Nous montons pour atteindre le haut du plateau, le sol est rocailleux et sableux, la végétation est éparse, l’herbe jaune pousse par petite touffe, de part et d’autre nous trouvons différentes plantes. Francis nous explique l’utilisation de chacune, par exemple cette plante vert clair, qui produit une sève qui sert de poison, il l’appelle la « plante de la belle mère ! » je n’obtiendrai pas le nom exact mais une explication anecdotique sur l’origine de l’appellation, la belle-mère d’une famille trouvant que sa belle-fille n’était pas bonne car elle ne travaillait pas, fut empoisonnée par cette plante.
Nous sommes sur le plateau et la vue est impressionnante. Un relief fait de collines et de monts séparé par une multitude rivières, de haut c’est un vrai labyrinthe, un enchevêtrement de vallées qui se recoupent les unes et les autres. L’érosion a donné une forme arrondie à tout le massif. Au loin un plateau plus haut se dégage.
Nous marchons sur la roche friable et parsemée de cailloux ronds, le vent nous apporte un peu d’air car la chaleur est de plus de 25 degrés, je n’ai pas de thermomètre pour préciser. Nous arrivons dans une aire où se trouvent quelques bosquets. Francis nous montre une plante grimpante qui se faufile sur les branches d’un arbuste, ces racines telles des branches de lierre chez nous ont des petites feuilles jaunes ou vertes. C’est le babo, un tubercule qui pousse au pied des arbres, les Bara l’utilisent pour s’hydrater car elle restitue beaucoup d’eau. Avant il faut la déterrer, il faut suivre la racine pour déterminer d’où elle vient dans la terre, puis avec la paume de la main on frappe le sol pour percevoir une résonnance dans le sol, j’avoue ce n’est pas vraiment perceptible, mais je n’ai pas l’oreille d’un Bara. Puis on creuse le sol profondément pour sortir le tubercule marron à la chair blanche. Hélas, ce jour-là Francis creusera profondément et nous ne trouverons pas notre babo, nous nous désaltérons avec nous gourdes. En poursuivant le chemin, je vois quelques trous similaires à celui creusé par Francis.
Nous reprenons notre marche sur ce plateau, dans la végétation il y a une plante désagréable et qui nous oblige à quelques précautions et équipement adapté.

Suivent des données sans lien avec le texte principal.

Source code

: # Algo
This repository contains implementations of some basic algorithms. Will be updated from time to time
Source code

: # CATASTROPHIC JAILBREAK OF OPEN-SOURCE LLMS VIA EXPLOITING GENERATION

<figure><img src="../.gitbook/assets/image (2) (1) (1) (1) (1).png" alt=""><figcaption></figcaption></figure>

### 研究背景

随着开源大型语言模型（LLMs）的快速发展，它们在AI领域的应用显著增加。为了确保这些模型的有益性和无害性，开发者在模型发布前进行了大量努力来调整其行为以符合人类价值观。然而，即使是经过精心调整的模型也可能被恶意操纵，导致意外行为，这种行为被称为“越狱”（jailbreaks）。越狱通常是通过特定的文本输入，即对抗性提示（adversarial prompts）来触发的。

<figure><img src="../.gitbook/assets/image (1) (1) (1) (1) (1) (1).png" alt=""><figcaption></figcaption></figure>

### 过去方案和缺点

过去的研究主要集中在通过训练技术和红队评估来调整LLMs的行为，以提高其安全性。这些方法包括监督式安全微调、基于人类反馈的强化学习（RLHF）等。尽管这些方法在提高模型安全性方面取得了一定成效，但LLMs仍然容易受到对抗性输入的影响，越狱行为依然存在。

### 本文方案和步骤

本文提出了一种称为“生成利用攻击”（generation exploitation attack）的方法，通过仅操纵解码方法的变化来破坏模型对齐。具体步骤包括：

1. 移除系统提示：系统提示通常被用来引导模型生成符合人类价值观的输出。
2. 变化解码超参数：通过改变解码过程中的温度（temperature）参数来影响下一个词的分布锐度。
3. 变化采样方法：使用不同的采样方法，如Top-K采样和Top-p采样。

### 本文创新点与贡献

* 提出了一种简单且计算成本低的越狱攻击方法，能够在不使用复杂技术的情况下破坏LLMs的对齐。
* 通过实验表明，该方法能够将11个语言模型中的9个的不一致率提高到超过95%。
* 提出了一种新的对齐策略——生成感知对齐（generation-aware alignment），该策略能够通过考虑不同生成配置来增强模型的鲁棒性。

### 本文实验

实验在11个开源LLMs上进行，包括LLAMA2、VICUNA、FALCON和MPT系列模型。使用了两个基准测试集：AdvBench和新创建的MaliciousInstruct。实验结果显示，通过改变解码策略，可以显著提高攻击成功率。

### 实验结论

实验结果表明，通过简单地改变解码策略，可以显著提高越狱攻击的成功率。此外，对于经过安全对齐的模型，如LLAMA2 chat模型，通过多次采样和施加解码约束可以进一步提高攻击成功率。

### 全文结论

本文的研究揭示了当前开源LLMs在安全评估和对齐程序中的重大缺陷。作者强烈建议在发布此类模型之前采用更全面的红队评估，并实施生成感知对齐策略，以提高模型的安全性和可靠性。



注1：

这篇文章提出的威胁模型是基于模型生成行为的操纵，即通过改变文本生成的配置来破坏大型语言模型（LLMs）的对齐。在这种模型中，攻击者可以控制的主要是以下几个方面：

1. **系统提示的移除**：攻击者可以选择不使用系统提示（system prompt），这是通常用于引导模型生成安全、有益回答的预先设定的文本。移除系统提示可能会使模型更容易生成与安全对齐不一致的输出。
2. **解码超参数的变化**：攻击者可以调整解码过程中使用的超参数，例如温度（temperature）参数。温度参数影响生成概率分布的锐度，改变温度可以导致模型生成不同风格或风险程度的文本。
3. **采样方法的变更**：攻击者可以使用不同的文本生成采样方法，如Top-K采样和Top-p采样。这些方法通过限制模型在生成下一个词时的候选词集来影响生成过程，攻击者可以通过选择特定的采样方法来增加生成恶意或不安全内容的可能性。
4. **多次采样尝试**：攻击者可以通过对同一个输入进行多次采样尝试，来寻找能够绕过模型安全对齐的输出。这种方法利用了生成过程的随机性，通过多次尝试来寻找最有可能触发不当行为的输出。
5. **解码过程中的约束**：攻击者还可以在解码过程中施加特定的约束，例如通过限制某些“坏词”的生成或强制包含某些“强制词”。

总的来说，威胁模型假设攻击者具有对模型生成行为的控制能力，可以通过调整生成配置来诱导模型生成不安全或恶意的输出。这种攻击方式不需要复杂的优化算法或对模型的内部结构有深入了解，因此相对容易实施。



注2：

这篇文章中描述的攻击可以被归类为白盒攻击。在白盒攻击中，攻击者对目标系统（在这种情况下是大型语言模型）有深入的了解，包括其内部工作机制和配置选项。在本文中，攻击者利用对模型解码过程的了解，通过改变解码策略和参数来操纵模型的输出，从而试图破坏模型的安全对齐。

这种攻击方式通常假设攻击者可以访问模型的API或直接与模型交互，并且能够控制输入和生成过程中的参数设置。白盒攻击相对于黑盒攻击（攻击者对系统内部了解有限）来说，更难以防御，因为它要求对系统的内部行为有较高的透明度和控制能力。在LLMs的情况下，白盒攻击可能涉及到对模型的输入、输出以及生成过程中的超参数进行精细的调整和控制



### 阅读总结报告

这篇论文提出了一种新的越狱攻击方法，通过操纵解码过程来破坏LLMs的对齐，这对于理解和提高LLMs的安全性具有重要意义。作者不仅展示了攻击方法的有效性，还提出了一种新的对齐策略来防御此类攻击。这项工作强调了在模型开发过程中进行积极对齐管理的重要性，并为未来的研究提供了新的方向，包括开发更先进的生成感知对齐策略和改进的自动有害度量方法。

Dans les touffes d’herbe une plante avec des épines fines pousse au milieu, elle est appelée : Karibo, elle prend la couleur de la végétation et donc on la voit au dernier moment. Ses épines s’accrochent à vous et s’enfoncent dans la peau, c’est pourquoi je marche en pantalon en permanence afin de ne pas avoir les jambes lacérées.
Nous poursuivons notre chemin, ce terme n’est pas approprié car nous ne suivons pas un chemin nous allons d’un repère au loin à un autre, un rocher est notre amer comme en mer. J’ai l’impression de marcher à la boussole sans boussole, tout droit vers un cap. Parfois des cairns sont posés, c’est des repères ponctuels.
Nous débouchons dans un lit de rivière, je m’habitue à la marche dans le sable, le pas s’enfonce et demande plus d’effort car le pied ne rebondit pas pour s’élancer vers un autre pas, dans le sable le pied n’a pas d’appui il faut donc redoubler de force pour avancer. A cela, il faut ajouter la chaleur car le lit est exposé au soleil et à la réverbération du sable blanc qui augmente cette chaleur. Nous suivons les méandres de ces rivières formées par le temps asséchées définitivement ou partiellement car pour certaines la saison des pluies de janvier à mars leur redonne vie.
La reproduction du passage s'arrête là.